Qualifire is Now Available on LiteLLM

We are thrilled to announce that Qualifire is now a native guardrails provider for LiteLLM, the leading open-source LLM gateway.

While our partnership with Portkey focuses on enterprise infrastructure and governance, our work with LiteLLM is all about the builders—giving developers the flexibility to implement robust "Guardrails as Code" directly within their existing open-source workflows.

LiteLLM has become the industry standard for standardizing I/O across 100+ LLMs. With this integration, we are bringing that same level of standardization to AI Safety. You can now switch models, providers, and parameters instantly, while keeping a consistent, high-performance safety layer active across everything.

Guardrails as Code

The power of LiteLLM lies in its simplicity: a single config.yaml file controls your entire generative AI footprint. We designed the Qualifire integration to fit perfectly into this philosophy.

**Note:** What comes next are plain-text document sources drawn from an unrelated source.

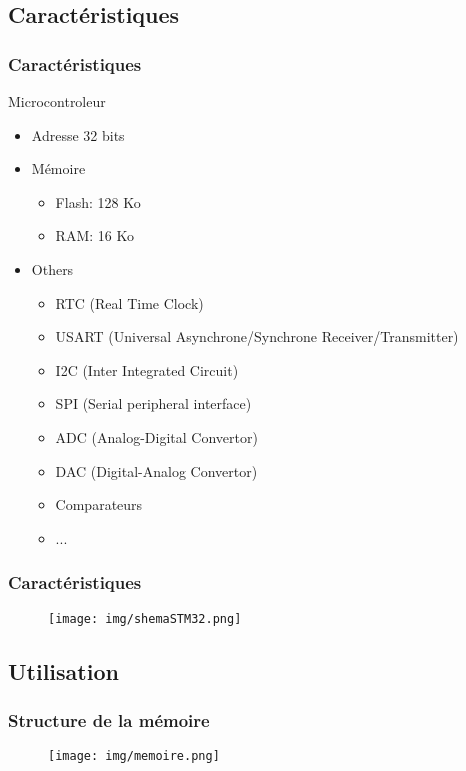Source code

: \documentclass{beamer}
\begin{document}
		\subsection{Caractéristiques}
			\begin{frame}
				\frametitle{Caractéristiques}
				Microcontroleur
				\begin{itemize}
					\item Adresse 32 bits
					\item Mémoire
						\begin{itemize}
							\item Flash: 128 Ko
							\item RAM: 16 Ko
						\end{itemize}
					\item Others
						\begin{itemize}
							\item RTC (Real Time Clock)
							\item USART (Universal Asynchrone/Synchrone Receiver/Transmitter)
							\item I2C (Inter Integrated Circuit)
							\item SPI (Serial peripheral interface)
							\item ADC (Analog-Digital Convertor)
							\item DAC (Digital-Analog Convertor)
							\item Comparateurs
							\item ...
						\end{itemize}
				\end{itemize}
			\end{frame}
			
			\begin{frame}
				\frametitle{Caractéristiques}
				\begin{figure}
					\texttt{[image: img/shemaSTM32.png]}
				\end{figure}
			\end{frame}
			
			
		\subsection{Utilisation}
			\begin{frame}
				\frametitle{Structure de la mémoire}
				\begin{figure}
					\texttt{[image: img/memoire.png]}
				\end{figure}
			\end{frame}
			
\end{document}
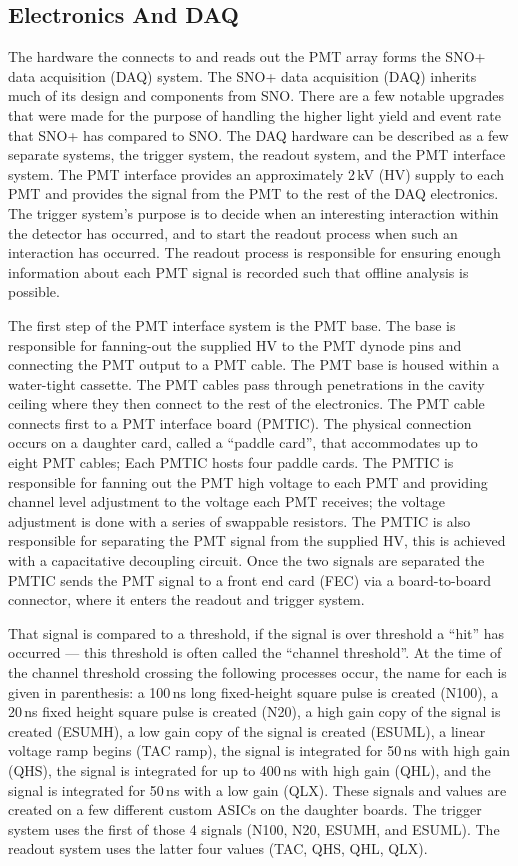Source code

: \subsection{Electronics And DAQ}
The hardware the connects to and reads out the PMT array forms the SNO+ data acquisition (DAQ)
system\@.
The SNO+ data acquisition (DAQ) inherits much of its design and components from
SNO\@.
There are a few notable upgrades that were made for the purpose of handling the
higher light yield and event rate that SNO+ has compared to SNO\@.
The DAQ hardware can be described as a few separate systems, the trigger system,
the readout system, and the PMT interface system.
The PMT interface provides an approximately 2\,kV (HV) supply to each PMT and provides
the signal from the PMT to the rest of the DAQ electronics.
The trigger system's purpose is to decide when an interesting interaction
within the detector has occurred, and to start the readout process when such an
interaction has occurred.
The readout process is responsible for ensuring enough information about each
PMT signal is recorded such that offline analysis is possible.

The first step of the PMT interface system is the PMT base. The base is responsible
for fanning-out the supplied HV to the PMT dynode pins and connecting the PMT output
to a PMT cable. The PMT base is housed within a water-tight cassette.
The PMT cables pass through penetrations in the cavity ceiling where they then connect
to the rest of the electronics. The PMT cable connects first to a PMT interface
board (PMTIC). The physical connection occurs on a daughter card, called a ``paddle card'',
that accommodates up to eight PMT cables; Each PMTIC hosts four paddle cards.
The PMTIC is responsible for fanning out the PMT high voltage
to each PMT and providing channel level adjustment to the voltage
each PMT receives; the voltage adjustment is done with a series of
swappable resistors.
The PMTIC is also responsible for separating the PMT signal from the supplied
HV, this is achieved with a capacitative decoupling circuit.
Once the two signals are separated the PMTIC sends the PMT signal to
a front end card (FEC) via a board-to-board connector, where it enters
the readout and trigger system.

That signal is compared to a threshold, if the signal is over threshold a ``hit''
has occurred --- this threshold is often called the ``channel threshold''.
At the time of the channel threshold crossing the following processes occur, the name for each is given
in parenthesis:
a 100\,ns long fixed-height square pulse is created (N100), a 20\,ns fixed height square pulse is created (N20),
a high gain copy of the signal is created (ESUMH), a low gain copy of the signal
is created (ESUML), a linear voltage ramp begins (TAC ramp), the signal is integrated for
50\,ns with high gain (QHS), the signal is integrated for up to 400\,ns with high gain (QHL),
and the signal is integrated for 50\,ns with a low gain (QLX).
These signals and values are created on a few different custom ASICs on the
daughter boards.
The trigger system uses the first of those 4 signals (N100, N20, ESUMH, and ESUML).
The readout system uses the latter four values (TAC, QHS, QHL, QLX).


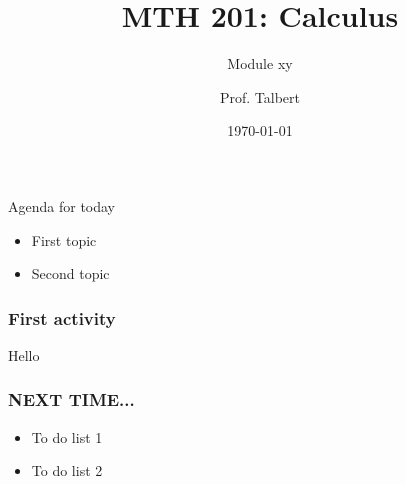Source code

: \documentclass{beamer}
\title{MTH 201: Calculus}
\subtitle{Module xy}
\author{Prof. Talbert}
\institute{GVSU}
\date{\today}
\begin{document}
\frame{\titlepage}


\begin{frame}{Agenda for today}
    \begin{itemize}
        \item<1-> First topic
        \item<2-> Second topic 
    \end{itemize}
\end{frame}

\begin{frame}
    \frametitle{First activity}

    Hello

\end{frame}

\begin{frame}
    \frametitle{NEXT TIME...}

    \begin{itemize}
        \item To do list 1
        \item To do list 2
    \end{itemize}

\end{frame}
\end{document}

Instead of managing complex webhooks or separate proxy servers, you can now define your safety logic declaratively alongside your model definitions. This means your guardrails can be version-controlled, code-reviewed, and deployed just like any other part of your stack.

Here is how simple it is to add production-grade protection to any model:

guardrails:
  - guardrail_name: "qualifire-guard"
    litellm_params:
      guardrail: qualifire
      mode: "during_call" 
      api_key: os.environ/QUALIFIRE_API_KEY
      prompt_injections: true
      hallucinations_check: true

`‍`
Engineered for Latency and Flexibility

One size rarely fits all in production. Some checks need to happen before the model even sees the prompt; others need to verify the output before the user sees it.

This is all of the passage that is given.